This traced back to 2008, a failed run that the Clintons had concluded was due to the disloyalty and treachery of staff and other Democrats. After that race, Hillary had aides create “loyalty scores” (from one for most loyal, to seven for most treacherous) for members of Congress. Bill Clinton since 2008 had “campaigned against some of the sevens” to “help knock them out of office,” apparently to purify the Dem ranks heading into 2016.

+ Being smeared as a “right winger” is the feeble kind of baiting that the anti-war Left has had to put up with from the They-Deserved-to-Die-As-Long-As-Our-Side-Killed-Them Left since the Wilson Administration…

+ More proof that the NSA functions like the new Panopticon: the FBI is sweeping up NSA data on phone calls, travel itinerary, and web-activity like it was “googling you.

+ So apparently the person Sean Spicer chose to apologize to for his “Holocaust Centers” performance art piece was … Sheldon Adelson, who, I presume, will now spread the word to the rest of the Jewish world, or at least to those staying at one of his mighty-fine casinos in Vegas and Macao. Adelson, it was revealed this week, donated $5 million for Trump’s inauguration soiree.

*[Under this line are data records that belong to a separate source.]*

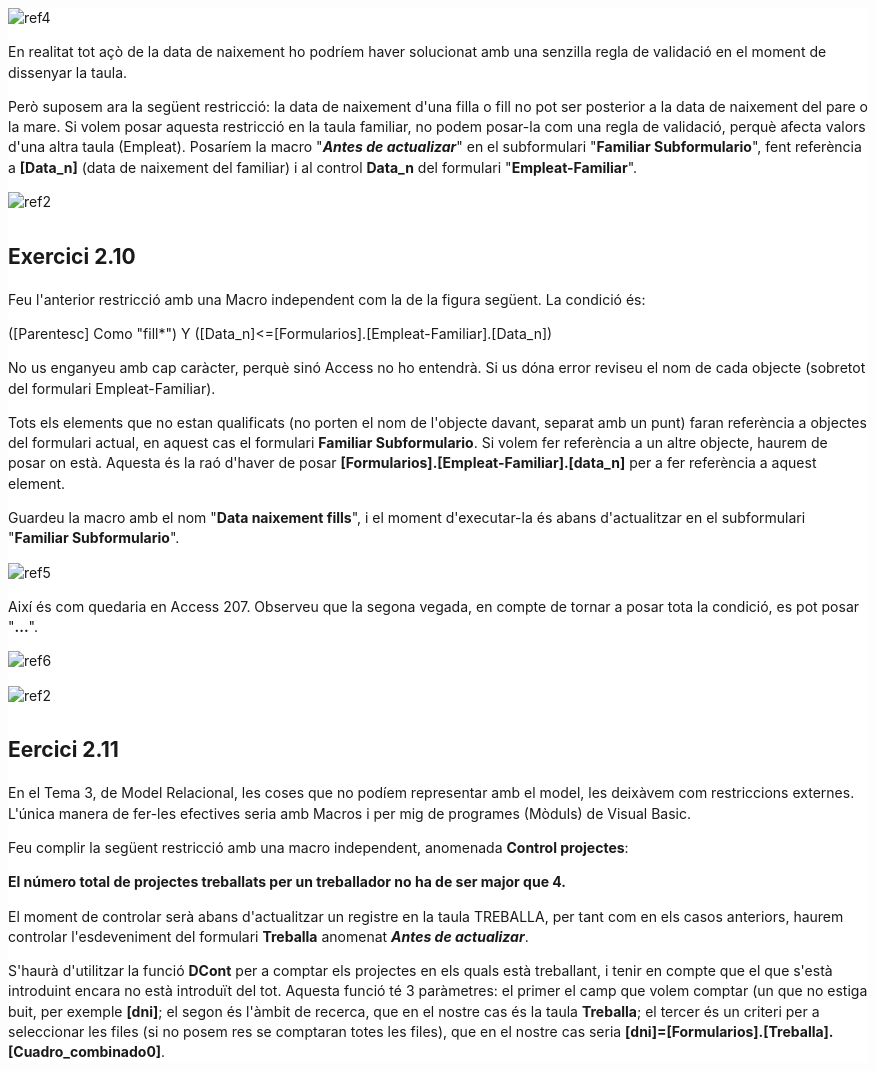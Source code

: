 ![ref4]

En realitat tot açò de la data de naixement ho podríem haver solucionat amb una senzilla regla de validació en el moment de dissenyar la taula. 

Però suposem ara la següent restricció: la data de naixement d'una filla o fill no pot ser posterior a la data de naixement del pare o la mare. Si volem posar aquesta restricció en la taula familiar, no podem posar-la com una regla de validació, perquè afecta valors d'una altra taula (Empleat). Posaríem la macro "***Antes de actualizar***" en el subformulari "**Familiar Subformulario**", fent referència a **[Data\_n]** (data de naixement del familiar) i al control **Data\_n** del formulari "**Empleat-Familiar**". 

![ref2]
## **Exercici 2.10**
Feu l'anterior restricció amb una Macro independent com la de la figura següent. La condició és:

([Parentesc] Como "fill\*") Y ([Data\_n]<=[Formularios].[Empleat-Familiar].[Data\_n])

No us enganyeu amb cap caràcter, perquè sinó Access no ho entendrà. Si us dóna error reviseu el nom de cada objecte (sobretot del formulari Empleat-Familiar).

Tots els elements que no estan qualificats (no porten el nom de l'objecte davant, separat amb un punt) faran referència a objectes del formulari actual, en aquest cas el formulari **Familiar Subformulario**. Si volem fer referència a un altre objecte, haurem de posar on està. Aquesta és la raó d'haver de posar **[Formularios].[Empleat-Familiar].[data\_n]** per a fer referència a aquest element.

Guardeu la macro amb el nom "**Data naixement fills**", i el moment d'executar-la és abans d'actualitzar en el subformulari "**Familiar Subformulario**".

![ref5]

Així és com quedaria en Access 207. Observeu que la segona vegada, en compte de tornar a posar tota la condició, es pot posar "**...**".

![ref6]

![ref2]
## **Eercici 2.11**
En el Tema 3, de Model Relacional, les coses que no podíem representar amb el model, les deixàvem com restriccions externes. L'única manera de fer-les efectives seria amb Macros i per mig de programes (Mòduls) de Visual Basic.

Feu complir la següent restricció amb una macro independent, anomenada **Control projectes**:

**El número total de projectes treballats per un treballador no ha de ser major que 4.**

El moment de controlar serà abans d'actualitzar un registre en la taula TREBALLA, per tant com en els casos anteriors, haurem controlar l'esdeveniment del formulari **Treballa** anomenat ***Antes de actualizar***.

S'haurà d'utilitzar la funció **DCont** per a comptar els projectes en els quals està treballant, i tenir en compte que el que s'està introduint encara no està introduït del tot. Aquesta funció té 3 paràmetres: el primer el camp que volem comptar (un que no estiga buit, per exemple **[dni]**; el segon és l'àmbit de recerca, que en el nostre cas és la taula **Treballa**; el tercer és un criteri per a seleccionar les files (si no posem res se comptaran totes les files), que en el nostre cas seria **[dni]=[Formularios].[Treballa].[Cuadro\_combinado0]**.


[ref1]: 24_condicions.002.png
[ref2]: 24_condicions.003.png
[ref3]: 24_condicions.004.png
[ref4]: 24_condicions.005.png
[ref5]: 24_condicions.006.png
[ref6]: 24_condicions.007.png
[ref7]: 24_condicions.008.png
[ref8]: 24_condicions.009.png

+ More than 6-in-10 Texans oppose the construction of a border wall. Of course, that didn’t stop them from voting by a 6-in-10 margin for a man whose main pitch was to build a border wall. That’s Texas for you, where you leave consistency of mind and moral purpose at the state line.

+ Gen. John Kelly fumed that congressional critics of his draconian border control policies should either change the law or “shut up.” Kelly, of course, has been painted by Democrats as one of the rational members of the Trump Inner Circle. How do you like your blue-eyed general now, boys and girls?

+ A recent survey by The Economist shows, what we all know from talking to people in the checkout line at Safeway, that there’s broad support across the political spectrum for a Single-Payer health care system, despite the fact that it is perennially dismissed as “unrealistic” by the mainstream media.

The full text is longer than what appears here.